Work instructions.
Your answer should be one number: how many lines below have the word "bounded".

Dataset excerpts:
* * *

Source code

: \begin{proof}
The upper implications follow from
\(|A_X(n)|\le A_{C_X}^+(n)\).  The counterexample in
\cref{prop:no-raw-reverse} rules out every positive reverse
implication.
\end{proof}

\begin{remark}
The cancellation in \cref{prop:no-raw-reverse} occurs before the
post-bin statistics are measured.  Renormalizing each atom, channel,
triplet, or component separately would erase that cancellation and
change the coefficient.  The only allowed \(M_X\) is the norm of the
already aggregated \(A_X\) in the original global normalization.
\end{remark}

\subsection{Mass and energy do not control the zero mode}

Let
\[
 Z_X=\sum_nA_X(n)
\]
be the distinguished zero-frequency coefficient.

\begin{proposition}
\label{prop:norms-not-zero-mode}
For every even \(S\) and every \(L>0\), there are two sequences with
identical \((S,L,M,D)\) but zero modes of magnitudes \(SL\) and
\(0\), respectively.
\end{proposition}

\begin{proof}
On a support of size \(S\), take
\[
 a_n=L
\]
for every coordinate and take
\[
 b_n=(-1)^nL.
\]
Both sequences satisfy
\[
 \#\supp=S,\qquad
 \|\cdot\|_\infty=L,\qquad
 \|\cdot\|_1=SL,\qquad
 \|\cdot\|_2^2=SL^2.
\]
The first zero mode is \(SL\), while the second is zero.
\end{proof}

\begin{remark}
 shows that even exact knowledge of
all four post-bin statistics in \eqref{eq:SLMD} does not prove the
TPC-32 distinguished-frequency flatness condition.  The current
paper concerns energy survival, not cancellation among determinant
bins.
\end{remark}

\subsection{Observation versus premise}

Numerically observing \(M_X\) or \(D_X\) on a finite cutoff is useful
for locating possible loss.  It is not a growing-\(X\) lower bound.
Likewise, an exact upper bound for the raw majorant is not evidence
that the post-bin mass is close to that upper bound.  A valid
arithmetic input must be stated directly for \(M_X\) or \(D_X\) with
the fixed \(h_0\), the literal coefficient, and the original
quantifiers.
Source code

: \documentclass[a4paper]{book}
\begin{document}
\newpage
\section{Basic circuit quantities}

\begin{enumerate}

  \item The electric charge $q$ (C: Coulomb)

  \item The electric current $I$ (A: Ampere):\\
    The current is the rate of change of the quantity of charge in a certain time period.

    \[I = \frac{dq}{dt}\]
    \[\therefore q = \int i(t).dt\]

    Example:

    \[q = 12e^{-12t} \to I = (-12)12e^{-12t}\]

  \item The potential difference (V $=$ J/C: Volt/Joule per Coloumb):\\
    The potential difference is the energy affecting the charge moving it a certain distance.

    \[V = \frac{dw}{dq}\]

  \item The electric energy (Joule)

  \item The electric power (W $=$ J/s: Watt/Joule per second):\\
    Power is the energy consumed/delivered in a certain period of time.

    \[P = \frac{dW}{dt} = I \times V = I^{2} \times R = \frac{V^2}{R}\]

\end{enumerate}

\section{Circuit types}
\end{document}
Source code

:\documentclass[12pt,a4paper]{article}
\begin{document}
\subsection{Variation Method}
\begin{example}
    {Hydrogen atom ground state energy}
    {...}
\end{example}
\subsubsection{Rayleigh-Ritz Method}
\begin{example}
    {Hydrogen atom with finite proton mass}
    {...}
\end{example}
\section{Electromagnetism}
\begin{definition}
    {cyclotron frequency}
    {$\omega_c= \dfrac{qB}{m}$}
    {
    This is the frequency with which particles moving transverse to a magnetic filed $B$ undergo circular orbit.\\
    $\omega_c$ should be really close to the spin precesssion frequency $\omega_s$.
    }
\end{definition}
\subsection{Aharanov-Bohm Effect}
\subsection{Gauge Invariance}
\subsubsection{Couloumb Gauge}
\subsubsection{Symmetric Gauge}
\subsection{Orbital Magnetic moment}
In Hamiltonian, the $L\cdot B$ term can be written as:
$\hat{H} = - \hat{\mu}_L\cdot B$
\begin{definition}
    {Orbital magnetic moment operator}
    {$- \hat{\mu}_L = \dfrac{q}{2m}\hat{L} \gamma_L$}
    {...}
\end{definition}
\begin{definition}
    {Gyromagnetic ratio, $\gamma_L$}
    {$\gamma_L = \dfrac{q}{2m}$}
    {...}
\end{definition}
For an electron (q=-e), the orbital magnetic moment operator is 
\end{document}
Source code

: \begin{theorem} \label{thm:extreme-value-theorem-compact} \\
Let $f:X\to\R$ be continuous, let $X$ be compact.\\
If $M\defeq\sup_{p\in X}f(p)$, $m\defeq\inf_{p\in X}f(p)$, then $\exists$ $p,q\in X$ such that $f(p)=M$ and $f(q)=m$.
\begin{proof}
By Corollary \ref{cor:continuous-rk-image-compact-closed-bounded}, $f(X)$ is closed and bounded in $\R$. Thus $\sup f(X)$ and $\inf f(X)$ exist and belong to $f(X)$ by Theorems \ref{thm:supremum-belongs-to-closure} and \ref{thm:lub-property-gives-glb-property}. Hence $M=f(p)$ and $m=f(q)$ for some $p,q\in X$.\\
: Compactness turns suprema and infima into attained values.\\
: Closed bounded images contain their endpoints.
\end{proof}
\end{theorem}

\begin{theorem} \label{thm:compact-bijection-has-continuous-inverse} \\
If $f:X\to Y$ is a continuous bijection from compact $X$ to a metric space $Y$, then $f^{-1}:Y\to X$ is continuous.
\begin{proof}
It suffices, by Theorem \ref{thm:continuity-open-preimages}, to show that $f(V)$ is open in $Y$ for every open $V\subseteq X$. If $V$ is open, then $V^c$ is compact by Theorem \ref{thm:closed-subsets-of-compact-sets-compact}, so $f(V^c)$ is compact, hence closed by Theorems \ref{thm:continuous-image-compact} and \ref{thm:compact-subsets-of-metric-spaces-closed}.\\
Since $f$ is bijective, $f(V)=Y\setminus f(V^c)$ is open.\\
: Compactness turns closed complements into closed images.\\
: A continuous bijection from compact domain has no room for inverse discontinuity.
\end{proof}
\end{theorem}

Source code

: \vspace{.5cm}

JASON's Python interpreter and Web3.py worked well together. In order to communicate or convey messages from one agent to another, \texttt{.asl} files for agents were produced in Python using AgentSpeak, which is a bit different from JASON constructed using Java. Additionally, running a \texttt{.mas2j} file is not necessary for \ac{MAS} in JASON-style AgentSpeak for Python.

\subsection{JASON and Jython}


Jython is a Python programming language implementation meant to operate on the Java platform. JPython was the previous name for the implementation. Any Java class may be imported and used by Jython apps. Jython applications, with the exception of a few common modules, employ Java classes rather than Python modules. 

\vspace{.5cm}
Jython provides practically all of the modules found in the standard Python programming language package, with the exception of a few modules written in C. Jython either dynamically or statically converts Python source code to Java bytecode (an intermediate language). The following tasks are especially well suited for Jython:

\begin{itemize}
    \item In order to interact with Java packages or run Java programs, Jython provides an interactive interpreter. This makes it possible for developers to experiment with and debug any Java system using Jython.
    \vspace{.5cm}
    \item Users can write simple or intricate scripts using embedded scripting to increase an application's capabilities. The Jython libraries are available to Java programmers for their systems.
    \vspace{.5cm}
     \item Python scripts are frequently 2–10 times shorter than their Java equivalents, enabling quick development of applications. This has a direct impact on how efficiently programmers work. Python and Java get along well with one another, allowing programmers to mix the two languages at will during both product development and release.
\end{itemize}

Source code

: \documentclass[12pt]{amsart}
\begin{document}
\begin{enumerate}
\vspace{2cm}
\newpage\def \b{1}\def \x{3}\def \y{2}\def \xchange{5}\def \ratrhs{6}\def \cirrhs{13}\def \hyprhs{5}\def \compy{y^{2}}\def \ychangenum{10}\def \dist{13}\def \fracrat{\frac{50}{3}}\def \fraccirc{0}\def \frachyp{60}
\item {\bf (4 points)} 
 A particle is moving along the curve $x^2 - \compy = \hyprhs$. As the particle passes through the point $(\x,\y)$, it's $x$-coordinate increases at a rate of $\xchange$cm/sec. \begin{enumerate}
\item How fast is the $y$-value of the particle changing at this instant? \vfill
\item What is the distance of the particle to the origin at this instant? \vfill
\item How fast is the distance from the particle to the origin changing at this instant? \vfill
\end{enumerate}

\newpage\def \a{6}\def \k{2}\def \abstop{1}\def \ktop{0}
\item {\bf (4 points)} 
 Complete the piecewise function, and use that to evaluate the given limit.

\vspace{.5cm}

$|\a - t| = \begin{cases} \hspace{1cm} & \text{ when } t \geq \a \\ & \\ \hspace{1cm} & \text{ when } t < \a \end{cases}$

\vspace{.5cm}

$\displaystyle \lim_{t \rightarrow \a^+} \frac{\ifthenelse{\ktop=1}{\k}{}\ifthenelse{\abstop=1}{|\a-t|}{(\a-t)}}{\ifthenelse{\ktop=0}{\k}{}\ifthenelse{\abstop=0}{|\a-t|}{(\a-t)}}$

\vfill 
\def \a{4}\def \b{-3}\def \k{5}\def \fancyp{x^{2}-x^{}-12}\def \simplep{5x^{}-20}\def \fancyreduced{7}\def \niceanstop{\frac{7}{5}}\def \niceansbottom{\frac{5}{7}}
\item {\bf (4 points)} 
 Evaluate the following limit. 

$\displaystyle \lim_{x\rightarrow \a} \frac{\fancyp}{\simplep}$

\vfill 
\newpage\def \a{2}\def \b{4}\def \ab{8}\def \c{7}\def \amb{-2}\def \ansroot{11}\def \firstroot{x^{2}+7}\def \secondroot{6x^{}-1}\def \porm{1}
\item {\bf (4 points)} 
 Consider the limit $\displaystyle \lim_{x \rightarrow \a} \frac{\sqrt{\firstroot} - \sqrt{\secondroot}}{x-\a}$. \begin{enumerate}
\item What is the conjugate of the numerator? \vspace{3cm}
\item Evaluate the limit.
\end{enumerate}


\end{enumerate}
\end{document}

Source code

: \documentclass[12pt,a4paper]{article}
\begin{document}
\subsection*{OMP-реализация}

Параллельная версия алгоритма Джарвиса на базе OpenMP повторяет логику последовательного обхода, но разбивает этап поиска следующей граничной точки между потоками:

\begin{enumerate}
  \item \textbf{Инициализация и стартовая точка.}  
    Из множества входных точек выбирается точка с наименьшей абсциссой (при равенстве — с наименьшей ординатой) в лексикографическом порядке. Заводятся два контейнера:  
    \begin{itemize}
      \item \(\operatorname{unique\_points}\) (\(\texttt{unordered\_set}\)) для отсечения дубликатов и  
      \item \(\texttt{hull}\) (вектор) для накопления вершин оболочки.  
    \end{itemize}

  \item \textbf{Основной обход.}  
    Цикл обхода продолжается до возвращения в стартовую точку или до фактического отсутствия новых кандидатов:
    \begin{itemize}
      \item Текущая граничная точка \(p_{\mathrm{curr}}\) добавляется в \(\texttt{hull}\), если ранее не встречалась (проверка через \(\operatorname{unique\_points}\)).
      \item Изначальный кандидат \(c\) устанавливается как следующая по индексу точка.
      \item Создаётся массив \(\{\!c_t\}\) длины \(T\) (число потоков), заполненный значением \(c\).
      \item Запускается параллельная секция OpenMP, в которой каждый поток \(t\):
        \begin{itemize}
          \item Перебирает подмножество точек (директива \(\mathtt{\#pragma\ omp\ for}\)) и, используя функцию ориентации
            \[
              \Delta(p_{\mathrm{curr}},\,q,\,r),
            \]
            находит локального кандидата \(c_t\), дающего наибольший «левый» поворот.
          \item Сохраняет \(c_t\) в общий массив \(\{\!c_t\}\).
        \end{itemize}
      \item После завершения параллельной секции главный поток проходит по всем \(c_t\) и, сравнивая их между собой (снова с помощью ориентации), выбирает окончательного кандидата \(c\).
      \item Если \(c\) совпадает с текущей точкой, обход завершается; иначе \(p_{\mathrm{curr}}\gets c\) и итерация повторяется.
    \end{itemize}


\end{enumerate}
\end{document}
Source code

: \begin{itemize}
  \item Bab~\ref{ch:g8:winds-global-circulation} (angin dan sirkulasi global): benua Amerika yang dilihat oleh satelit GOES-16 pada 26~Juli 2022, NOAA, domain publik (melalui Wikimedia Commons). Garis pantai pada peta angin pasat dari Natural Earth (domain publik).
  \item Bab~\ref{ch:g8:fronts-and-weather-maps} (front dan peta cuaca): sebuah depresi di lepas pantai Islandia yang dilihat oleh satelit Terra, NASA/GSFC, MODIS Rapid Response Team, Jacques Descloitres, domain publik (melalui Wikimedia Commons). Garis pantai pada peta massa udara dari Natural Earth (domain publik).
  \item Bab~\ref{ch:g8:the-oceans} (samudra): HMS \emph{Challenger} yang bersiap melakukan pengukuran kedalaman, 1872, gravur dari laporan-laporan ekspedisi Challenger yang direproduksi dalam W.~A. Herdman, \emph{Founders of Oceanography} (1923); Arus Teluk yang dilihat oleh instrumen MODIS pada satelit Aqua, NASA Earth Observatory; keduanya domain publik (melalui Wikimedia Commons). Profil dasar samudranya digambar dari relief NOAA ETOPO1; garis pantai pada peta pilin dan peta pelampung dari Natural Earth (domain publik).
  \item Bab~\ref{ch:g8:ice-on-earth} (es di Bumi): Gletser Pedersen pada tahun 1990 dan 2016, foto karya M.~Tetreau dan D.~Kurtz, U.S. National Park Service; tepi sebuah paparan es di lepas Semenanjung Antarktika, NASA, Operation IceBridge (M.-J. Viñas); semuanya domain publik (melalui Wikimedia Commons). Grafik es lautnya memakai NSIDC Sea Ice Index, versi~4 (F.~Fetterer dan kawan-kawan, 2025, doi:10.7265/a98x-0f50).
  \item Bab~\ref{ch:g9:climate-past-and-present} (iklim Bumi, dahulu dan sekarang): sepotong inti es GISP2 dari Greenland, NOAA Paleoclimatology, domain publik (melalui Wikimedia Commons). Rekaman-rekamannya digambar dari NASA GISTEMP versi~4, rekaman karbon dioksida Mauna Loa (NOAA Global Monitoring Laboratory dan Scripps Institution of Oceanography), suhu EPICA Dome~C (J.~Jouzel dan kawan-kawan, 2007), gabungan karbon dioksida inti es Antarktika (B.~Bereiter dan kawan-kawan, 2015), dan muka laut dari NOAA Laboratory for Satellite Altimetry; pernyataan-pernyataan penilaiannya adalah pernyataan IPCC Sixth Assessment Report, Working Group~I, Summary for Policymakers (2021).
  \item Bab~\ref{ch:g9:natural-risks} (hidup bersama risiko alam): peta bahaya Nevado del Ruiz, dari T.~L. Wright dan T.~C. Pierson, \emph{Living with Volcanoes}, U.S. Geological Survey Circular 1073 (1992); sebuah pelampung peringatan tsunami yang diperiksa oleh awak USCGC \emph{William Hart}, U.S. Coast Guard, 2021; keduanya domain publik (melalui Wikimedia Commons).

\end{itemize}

* * *

Exercise response.
2